Zeuge: Evakuierungsentscheidung war gut vorbereitet
Berlin: (hib/HAU) Der 1. Untersuchungsausschuss des Bundestages zum Abzug der Bundeswehr aus Afghanistan hat am Donnerstag den Referatsleiter SE I 5 im Bundesverteidigungsministerium (BMVg), zuständig für Spezialkräfte der Bundeswehr und Nationales Risiko- und Krisenmanagement, als Zeugen befragt. Der Zeuge war nach eigener Aussage zuständig für die Entsendung von Krisenunterstützungsteams und die Entwicklung von Einsatzkonzepten.
Der Ministeriumsvertreter erläuterte vor den Abgeordneten, dass es seit dem 22. April 2021 eine Eventualplanung für Evakuierungen aus Afghanistan gegeben habe. Grund dafür sei der absehbare Abzug der Nato-Truppen aus dem Land gewesen.
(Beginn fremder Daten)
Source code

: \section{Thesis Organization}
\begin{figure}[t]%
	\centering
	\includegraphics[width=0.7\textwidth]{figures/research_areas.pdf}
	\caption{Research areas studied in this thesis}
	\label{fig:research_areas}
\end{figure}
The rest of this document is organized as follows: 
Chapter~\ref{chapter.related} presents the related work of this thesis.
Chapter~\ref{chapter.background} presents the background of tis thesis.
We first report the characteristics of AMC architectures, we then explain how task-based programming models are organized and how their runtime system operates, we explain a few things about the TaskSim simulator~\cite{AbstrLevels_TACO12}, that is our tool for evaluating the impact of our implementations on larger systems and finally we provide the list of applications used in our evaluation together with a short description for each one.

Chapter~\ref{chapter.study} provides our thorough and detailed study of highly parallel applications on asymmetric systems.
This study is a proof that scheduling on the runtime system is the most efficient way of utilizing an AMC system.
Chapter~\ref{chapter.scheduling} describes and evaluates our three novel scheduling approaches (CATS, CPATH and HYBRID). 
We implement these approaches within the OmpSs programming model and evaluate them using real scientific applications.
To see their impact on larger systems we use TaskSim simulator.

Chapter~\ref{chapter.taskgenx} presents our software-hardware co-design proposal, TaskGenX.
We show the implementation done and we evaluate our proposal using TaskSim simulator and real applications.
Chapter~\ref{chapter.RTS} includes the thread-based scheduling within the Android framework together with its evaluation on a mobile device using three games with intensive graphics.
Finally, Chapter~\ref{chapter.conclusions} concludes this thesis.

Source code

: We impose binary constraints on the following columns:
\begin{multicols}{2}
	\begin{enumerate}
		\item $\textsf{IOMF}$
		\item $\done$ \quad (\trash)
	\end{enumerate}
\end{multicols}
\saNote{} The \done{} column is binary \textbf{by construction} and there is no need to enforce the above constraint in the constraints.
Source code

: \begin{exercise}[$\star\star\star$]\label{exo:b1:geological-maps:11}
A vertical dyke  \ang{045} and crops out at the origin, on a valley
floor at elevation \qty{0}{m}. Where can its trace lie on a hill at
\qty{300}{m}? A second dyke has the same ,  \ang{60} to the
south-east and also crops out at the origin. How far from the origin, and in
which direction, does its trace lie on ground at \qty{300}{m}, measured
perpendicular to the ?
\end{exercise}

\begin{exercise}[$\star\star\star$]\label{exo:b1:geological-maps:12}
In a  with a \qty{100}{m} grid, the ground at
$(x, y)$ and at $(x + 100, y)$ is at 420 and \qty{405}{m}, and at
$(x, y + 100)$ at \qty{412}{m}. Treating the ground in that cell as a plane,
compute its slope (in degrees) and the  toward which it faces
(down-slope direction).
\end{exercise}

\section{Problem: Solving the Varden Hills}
Für die Phase nach dem Abzug wollte man gut aufgestellt sein, so der Referatsleiter im BMVg. „Wir wollten vorbereitet sein“, sagte er.
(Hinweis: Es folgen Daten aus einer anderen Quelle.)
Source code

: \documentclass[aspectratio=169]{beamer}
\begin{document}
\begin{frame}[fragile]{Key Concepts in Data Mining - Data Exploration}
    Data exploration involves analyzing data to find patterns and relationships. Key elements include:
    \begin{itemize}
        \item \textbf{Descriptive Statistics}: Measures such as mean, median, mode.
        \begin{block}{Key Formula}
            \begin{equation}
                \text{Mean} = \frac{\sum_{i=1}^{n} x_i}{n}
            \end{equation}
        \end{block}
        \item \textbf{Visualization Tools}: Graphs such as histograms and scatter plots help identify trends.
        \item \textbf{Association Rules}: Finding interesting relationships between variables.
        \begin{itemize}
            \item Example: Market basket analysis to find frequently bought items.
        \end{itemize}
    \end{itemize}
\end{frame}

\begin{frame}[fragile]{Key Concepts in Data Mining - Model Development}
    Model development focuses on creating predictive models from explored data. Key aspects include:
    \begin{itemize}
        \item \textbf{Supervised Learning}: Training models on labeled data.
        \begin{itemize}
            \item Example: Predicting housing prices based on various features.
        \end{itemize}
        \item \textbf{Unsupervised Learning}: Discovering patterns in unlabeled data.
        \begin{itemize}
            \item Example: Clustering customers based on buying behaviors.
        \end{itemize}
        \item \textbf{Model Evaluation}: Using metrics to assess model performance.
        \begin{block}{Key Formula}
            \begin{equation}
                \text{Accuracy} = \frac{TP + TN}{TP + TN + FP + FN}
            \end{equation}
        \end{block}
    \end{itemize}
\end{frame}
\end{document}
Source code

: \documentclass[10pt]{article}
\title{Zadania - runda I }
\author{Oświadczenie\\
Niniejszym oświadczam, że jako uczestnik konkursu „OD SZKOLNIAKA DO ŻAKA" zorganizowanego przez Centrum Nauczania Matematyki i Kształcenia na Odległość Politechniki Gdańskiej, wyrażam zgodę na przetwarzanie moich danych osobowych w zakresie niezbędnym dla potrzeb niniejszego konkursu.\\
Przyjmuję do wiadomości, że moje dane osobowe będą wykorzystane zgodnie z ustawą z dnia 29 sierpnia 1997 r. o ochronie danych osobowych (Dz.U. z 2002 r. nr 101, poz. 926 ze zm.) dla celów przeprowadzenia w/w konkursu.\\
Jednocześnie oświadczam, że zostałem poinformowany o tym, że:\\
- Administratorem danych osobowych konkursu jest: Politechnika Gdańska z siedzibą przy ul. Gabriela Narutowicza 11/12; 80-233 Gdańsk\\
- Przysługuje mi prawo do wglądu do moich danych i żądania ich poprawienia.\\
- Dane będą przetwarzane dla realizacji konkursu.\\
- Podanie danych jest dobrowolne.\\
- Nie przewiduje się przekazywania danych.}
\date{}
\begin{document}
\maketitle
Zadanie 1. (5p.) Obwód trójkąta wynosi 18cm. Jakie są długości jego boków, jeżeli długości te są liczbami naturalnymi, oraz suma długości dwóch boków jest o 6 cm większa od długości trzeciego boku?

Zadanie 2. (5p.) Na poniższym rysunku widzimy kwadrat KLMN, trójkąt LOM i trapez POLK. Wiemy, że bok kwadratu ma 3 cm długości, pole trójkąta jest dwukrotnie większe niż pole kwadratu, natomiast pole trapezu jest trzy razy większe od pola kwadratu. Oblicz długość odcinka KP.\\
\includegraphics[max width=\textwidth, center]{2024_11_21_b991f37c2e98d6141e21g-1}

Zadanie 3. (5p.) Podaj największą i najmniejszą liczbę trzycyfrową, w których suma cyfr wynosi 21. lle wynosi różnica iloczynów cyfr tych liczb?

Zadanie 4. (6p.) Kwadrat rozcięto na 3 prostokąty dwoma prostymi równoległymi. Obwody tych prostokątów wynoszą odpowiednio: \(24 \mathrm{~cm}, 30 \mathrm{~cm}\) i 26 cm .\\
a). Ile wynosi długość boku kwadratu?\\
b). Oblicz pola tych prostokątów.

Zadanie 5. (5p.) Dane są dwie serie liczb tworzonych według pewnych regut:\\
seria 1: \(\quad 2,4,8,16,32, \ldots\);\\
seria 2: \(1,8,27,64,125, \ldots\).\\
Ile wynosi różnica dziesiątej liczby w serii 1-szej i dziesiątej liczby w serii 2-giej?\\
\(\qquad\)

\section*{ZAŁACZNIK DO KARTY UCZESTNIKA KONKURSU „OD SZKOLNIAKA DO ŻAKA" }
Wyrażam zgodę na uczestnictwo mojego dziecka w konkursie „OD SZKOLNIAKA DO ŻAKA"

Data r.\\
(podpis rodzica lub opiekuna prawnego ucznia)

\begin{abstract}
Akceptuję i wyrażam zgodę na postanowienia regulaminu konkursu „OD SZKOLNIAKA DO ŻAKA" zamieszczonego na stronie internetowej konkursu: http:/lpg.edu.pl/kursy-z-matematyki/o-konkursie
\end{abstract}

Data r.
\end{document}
Hinsichtlich einer möglichen Evakuierung sei man vor allem von deutschen Staatsangehörigen ausgegangen, für den Fall, dass angesichts einer eventuellen Lageverschärfung „normale Ausreisen“ aus Afghanistan nicht mehr möglich seien. Im Laufe der Zeit sei diese Eventualplanung um weitere Möglichkeiten ergänzt worden. Anpassungen hinsichtlich einer Geiselbefreiung habe es aber nicht gegeben, sagte der Zeuge. Auf Nachfrage machte er deutlich, dass die Schließung von Stützpunkten der Bundeswehr in Afghanistan nicht zu einer Änderung der Planung geführt hätten. Vielmehr sei ein solches Szenario die Grundlage der Planungen gewesen.
Bei der Eventualplanung habe sich das BMVg eng mit dem Auswärtigen Amt (AA) abgestimmt, sagte er weiter. Beim AA habe ohnehin die Gesamtverantwortung gelegen. Das BMVg habe nur einen Teilbeitrag geleistet.
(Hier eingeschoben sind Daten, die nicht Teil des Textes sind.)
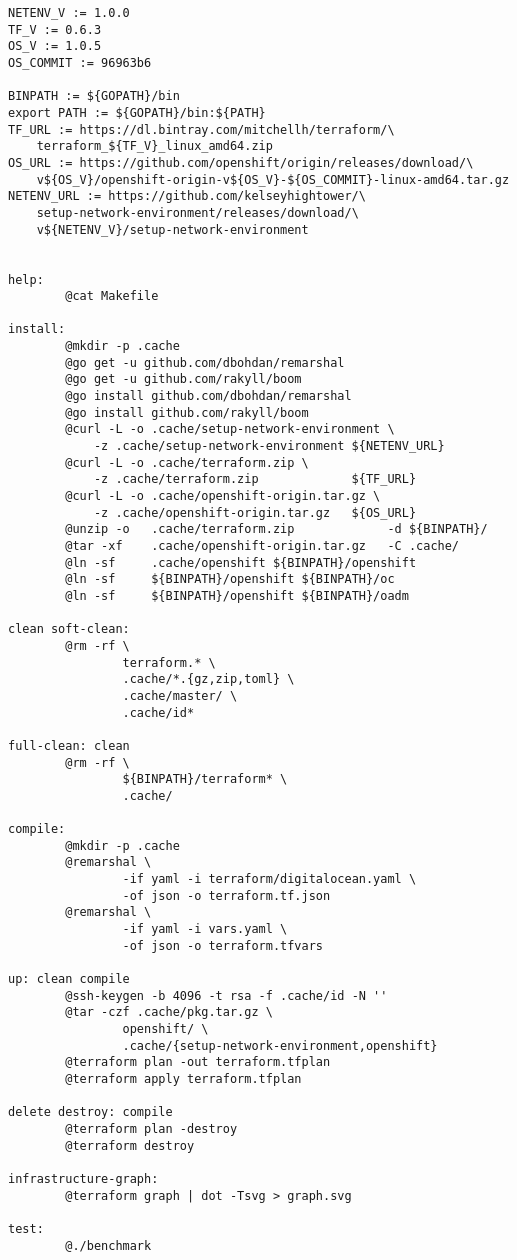 \begin{verbatim}
NETENV_V := 1.0.0
TF_V := 0.6.3
OS_V := 1.0.5
OS_COMMIT := 96963b6

BINPATH := ${GOPATH}/bin
export PATH := ${GOPATH}/bin:${PATH}
TF_URL := https://dl.bintray.com/mitchellh/terraform/\
    terraform_${TF_V}_linux_amd64.zip
OS_URL := https://github.com/openshift/origin/releases/download/\
    v${OS_V}/openshift-origin-v${OS_V}-${OS_COMMIT}-linux-amd64.tar.gz
NETENV_URL := https://github.com/kelseyhightower/\
    setup-network-environment/releases/download/\
    v${NETENV_V}/setup-network-environment


help:
        @cat Makefile

install:
        @mkdir -p .cache
        @go get -u github.com/dbohdan/remarshal
        @go get -u github.com/rakyll/boom
        @go install github.com/dbohdan/remarshal
        @go install github.com/rakyll/boom
        @curl -L -o .cache/setup-network-environment \
            -z .cache/setup-network-environment ${NETENV_URL}
        @curl -L -o .cache/terraform.zip \
            -z .cache/terraform.zip             ${TF_URL}
        @curl -L -o .cache/openshift-origin.tar.gz \
            -z .cache/openshift-origin.tar.gz   ${OS_URL}
        @unzip -o   .cache/terraform.zip             -d ${BINPATH}/
        @tar -xf    .cache/openshift-origin.tar.gz   -C .cache/
        @ln -sf     .cache/openshift ${BINPATH}/openshift
        @ln -sf     ${BINPATH}/openshift ${BINPATH}/oc
        @ln -sf     ${BINPATH}/openshift ${BINPATH}/oadm

clean soft-clean:
        @rm -rf \
                terraform.* \
                .cache/*.{gz,zip,toml} \
                .cache/master/ \
                .cache/id*

full-clean: clean
        @rm -rf \
                ${BINPATH}/terraform* \
                .cache/

compile:
        @mkdir -p .cache
        @remarshal \
                -if yaml -i terraform/digitalocean.yaml \
                -of json -o terraform.tf.json
        @remarshal \
                -if yaml -i vars.yaml \
                -of json -o terraform.tfvars

up: clean compile
        @ssh-keygen -b 4096 -t rsa -f .cache/id -N ''
        @tar -czf .cache/pkg.tar.gz \
                openshift/ \
                .cache/{setup-network-environment,openshift}
        @terraform plan -out terraform.tfplan
        @terraform apply terraform.tfplan

delete destroy: compile
        @terraform plan -destroy
        @terraform destroy

infrastructure-graph:
        @terraform graph | dot -Tsvg > graph.svg

test:
        @./benchmark
\end{verbatim}

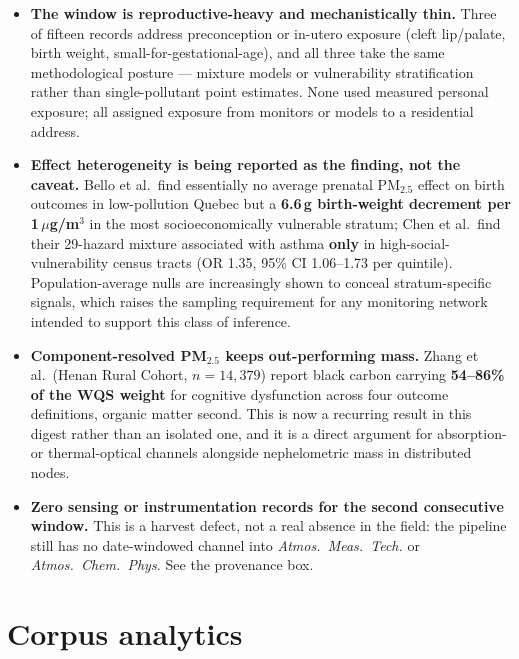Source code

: \documentclass[10pt]{article}
\begin{document}
\footnotesize
\begin{itemize}
\item \textbf{The window is reproductive-heavy and mechanistically thin.} Three of
fifteen records address preconception or in-utero exposure (cleft lip/palate,
birth weight, small-for-gestational-age), and all three take the same methodological
posture --- mixture models or vulnerability stratification rather than single-pollutant
point estimates. None used measured personal exposure; all assigned exposure from
monitors or models to a residential address.

\item \textbf{Effect heterogeneity is being reported as the finding, not the caveat.}
Bello et al.\ find essentially no average prenatal PM$_{2.5}$ effect on birth outcomes in
low-pollution Quebec but a \textbf{6.6\,g birth-weight decrement per 1\,$\mu$g/m$^3$} in
the most socioeconomically vulnerable stratum; Chen et al.\ find their 29-hazard mixture
associated with asthma \textbf{only} in high-social-vulnerability census tracts
(OR 1.35, 95\% CI 1.06--1.73 per quintile). Population-average nulls are increasingly
shown to conceal stratum-specific signals, which raises the sampling requirement for any
monitoring network intended to support this class of inference.

\item \textbf{Component-resolved PM$_{2.5}$ keeps out-performing mass.} Zhang et al.\
(Henan Rural Cohort, $n = 14{,}379$) report black carbon carrying \textbf{54--86\% of the
WQS weight} for cognitive dysfunction across four outcome definitions, organic matter
second. This is now a recurring result in this digest rather than an isolated one, and it
is a direct argument for absorption- or thermal-optical channels alongside nephelometric
mass in distributed nodes.

\item \textbf{Zero sensing or instrumentation records for the second consecutive window.}
This is a harvest defect, not a real absence in the field: the pipeline still has no
date-windowed channel into \textit{Atmos.\ Meas.\ Tech.} or \textit{Atmos.\ Chem.\ Phys.}
See the provenance box.
\end{itemize}

\clearpage

\section*{\sffamily\bfseries\color{Deep}Corpus analytics}
\vspace{-1.5mm}{\color{Amber}\rule{\linewidth}{1.1pt}}\vspace{2.5mm}
\end{document}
Der Zeuge machte weiterhin deutlich, dass anfangs von einer Zahl zu evakuierender Personen von unter 300 ausgegangen worden sei. Planungsgrundlage seien 260 deutsche Staatsbürger und etwa 60 Ortskräfte gewesen. Das sei noch der Stand während einer Krisensitzung am 13. August 2021 gewesen. Die Zahl habe sich innerhalb von zwei Tagen dynamisch entwickelt.
An frühzeitige Berechnungen aus dem Bundesministerium für wirtschaftliche Zusammenarbeit und Entwicklung (BMZ), dass bis zu 11.400 Personen zu evakuieren seien, habe er keine konkreten Erinnerungen, sagte er. Damals seien viele Zahlen in den Raum geworfen worden. Neben dem ständigen Aufwuchs bei den Ortskräften seien auch andere potenziell gefährdete Personen, wie etwa Frauenrechtlerinnen, zu dem Kreis dazu gekommen.
Als schließlich die USA und Großbritannien mit eigenen militärischen Kräften den Flughafen in Kabul gesichert hätten, sei man überein gekommen, dieses Zeitfenster zu nutzen, um eigene Kräfte nach Afghanistan zu bringen, um eine eventuelle Evakuierung durchführen zu können, sagte der Ministeriumsvertreter. Schließlich habe Deutschland zu dem Zeitpunkt keine eigenen Truppen mehr in dem Land gehabt.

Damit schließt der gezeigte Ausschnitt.